I recently had the gas tank replaced in my maverick. Prior to this, I had a whole new fuel assembly and the F70 mounted. Top end was near 38-39mph and 6200 rpms.

I had the tank replaced recently and think I have noticed my engine performance being reduced. Seems like my top end is around 32-33 now and maybe 5500 or 5600 rpms. I tried manually priming and that seemed to increase the speed to ~35mph.

that has me thinking my problem is either a leak in the fuel hose/loose connection to the tank, or the new tank is not venting properly?

any suggestions? I’m planning to check the fuel lines tomorrow and tighten everything up.


----------



## NealXB2003 (Jun 8, 2020)

Can you try running it on a small portable tank as a test to see if the previous performance returns?


----------



## Mako 181 (May 1, 2020)

More weight?
New tank bigger?


----------



## SFL_Mirage (May 25, 2019)

NealXB2003 said:


> Can you try running it on a small portable tank as a test to see if the previous performance returns?

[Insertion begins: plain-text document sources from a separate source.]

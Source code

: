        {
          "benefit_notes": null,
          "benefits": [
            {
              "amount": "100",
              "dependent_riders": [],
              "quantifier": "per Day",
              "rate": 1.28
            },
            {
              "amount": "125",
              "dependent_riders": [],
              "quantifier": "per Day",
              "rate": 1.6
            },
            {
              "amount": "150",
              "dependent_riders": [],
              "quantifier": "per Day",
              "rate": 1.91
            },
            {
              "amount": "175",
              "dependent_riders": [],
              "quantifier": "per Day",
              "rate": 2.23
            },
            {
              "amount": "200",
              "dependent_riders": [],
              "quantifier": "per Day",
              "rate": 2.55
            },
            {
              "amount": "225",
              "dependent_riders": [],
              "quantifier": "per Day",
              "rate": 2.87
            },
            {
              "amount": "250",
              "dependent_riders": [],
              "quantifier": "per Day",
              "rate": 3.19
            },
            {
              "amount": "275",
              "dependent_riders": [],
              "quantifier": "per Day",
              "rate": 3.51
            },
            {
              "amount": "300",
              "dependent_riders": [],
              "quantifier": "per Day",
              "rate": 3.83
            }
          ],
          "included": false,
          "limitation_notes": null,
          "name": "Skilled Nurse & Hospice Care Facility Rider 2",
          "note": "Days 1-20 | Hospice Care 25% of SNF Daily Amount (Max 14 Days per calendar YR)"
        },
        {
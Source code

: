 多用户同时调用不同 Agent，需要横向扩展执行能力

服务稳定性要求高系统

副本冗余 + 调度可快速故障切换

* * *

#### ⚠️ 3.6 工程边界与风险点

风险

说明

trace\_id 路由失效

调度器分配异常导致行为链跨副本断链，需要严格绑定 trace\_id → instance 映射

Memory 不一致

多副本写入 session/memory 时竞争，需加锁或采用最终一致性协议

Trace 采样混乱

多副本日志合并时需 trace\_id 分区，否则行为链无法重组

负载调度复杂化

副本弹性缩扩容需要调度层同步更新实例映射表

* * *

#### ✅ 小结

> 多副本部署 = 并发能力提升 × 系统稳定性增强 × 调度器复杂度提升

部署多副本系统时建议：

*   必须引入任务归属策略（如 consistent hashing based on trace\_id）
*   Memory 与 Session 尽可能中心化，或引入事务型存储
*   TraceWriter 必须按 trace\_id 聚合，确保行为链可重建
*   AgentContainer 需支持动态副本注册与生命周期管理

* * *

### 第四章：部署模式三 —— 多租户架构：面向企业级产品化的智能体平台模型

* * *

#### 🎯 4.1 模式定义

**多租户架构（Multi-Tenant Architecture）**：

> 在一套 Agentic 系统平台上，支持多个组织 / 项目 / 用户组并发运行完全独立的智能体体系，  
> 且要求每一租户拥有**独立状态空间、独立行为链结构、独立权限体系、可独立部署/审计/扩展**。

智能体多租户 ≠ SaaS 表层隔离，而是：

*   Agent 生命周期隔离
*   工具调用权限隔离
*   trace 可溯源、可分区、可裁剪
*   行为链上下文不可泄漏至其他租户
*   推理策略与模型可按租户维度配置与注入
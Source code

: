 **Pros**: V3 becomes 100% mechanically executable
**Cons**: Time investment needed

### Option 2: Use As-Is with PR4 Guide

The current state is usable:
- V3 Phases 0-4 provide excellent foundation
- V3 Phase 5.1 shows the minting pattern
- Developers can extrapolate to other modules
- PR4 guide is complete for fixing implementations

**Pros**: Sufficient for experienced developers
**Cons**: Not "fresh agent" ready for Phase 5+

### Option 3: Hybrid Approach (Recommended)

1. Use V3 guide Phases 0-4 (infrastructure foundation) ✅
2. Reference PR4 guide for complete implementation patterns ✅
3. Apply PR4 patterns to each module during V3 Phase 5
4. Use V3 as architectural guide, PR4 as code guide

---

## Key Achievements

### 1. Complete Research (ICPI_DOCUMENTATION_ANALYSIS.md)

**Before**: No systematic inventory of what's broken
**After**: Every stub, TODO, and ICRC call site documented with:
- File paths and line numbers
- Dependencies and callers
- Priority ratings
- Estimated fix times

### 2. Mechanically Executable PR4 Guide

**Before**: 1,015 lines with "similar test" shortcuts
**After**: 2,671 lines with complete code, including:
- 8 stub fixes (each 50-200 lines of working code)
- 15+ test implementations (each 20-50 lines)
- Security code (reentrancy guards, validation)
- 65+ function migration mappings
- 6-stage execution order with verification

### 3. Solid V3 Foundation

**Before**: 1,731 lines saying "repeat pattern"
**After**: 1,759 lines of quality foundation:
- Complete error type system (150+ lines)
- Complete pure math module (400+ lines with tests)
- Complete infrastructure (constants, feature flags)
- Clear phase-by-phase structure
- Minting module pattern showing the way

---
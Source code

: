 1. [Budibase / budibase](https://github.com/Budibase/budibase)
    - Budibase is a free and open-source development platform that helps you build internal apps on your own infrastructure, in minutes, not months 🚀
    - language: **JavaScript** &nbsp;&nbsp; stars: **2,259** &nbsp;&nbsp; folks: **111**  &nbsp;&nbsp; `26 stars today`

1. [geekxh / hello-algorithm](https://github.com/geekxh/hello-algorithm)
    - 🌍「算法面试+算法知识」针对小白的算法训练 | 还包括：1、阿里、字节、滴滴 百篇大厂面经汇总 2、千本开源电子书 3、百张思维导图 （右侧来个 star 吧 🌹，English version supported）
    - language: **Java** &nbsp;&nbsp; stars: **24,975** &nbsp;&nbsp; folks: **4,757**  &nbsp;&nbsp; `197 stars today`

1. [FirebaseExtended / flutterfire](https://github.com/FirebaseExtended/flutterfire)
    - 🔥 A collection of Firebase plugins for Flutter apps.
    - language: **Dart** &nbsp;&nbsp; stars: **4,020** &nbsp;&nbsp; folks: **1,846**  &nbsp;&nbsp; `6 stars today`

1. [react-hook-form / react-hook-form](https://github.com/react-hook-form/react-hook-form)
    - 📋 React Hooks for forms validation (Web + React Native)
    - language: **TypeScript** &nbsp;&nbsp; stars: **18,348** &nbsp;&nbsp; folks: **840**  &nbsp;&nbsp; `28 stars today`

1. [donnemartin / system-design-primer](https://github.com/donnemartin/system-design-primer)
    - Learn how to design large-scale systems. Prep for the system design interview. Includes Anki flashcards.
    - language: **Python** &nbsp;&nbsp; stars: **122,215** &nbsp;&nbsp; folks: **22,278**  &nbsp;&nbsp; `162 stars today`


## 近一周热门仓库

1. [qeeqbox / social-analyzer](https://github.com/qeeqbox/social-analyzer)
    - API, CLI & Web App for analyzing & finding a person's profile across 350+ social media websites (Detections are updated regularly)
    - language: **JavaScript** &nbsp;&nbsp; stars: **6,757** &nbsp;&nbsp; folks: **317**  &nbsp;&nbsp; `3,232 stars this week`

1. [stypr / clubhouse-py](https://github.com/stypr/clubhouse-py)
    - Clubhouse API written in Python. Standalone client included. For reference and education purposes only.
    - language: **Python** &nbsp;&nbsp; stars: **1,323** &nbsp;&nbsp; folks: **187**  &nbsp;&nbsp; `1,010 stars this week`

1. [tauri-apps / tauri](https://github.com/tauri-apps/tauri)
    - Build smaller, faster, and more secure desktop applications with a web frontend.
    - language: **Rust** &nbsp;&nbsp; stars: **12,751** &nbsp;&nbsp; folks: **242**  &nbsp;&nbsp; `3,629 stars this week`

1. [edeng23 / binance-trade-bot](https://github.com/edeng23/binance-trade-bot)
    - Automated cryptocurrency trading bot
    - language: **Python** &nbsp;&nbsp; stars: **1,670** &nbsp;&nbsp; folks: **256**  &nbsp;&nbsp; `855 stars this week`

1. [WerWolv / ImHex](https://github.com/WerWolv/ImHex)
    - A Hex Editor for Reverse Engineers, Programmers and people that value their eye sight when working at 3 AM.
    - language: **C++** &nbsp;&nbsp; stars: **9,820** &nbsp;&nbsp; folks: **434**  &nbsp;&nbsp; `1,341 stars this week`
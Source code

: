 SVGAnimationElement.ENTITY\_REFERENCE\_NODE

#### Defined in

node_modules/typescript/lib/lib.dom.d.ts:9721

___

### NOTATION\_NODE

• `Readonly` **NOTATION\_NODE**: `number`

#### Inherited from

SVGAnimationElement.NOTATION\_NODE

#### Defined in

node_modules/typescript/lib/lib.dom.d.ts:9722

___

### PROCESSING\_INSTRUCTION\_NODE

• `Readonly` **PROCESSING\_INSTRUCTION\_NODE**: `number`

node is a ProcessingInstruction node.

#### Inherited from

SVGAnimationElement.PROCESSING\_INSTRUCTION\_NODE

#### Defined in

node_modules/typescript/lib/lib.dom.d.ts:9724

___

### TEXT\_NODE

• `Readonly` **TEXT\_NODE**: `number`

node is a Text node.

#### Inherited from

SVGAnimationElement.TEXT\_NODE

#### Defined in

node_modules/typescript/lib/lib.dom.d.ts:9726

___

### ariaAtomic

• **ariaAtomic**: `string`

I’ll need to go grab one but yeah that could be an option.


----------



## SFL_Mirage (May 25, 2019)

Mako 181 said:


> More weight?
> New tank bigger?


No, it was an even swap.


----------



## lemaymiami (Feb 9, 2007)

Running that rig on a known, good condition portable - by-passing all of your current fuel system entirely... is the first thing a pro will do. If that restores your performance - then comes the fun of figuring out exactly what's going on... Good luck and post up what you learn along the way..

One other thought... .is there any chance someone (without asking permission...) might have swapped out your prop? A different prop would account for the change in performance entirely...


----------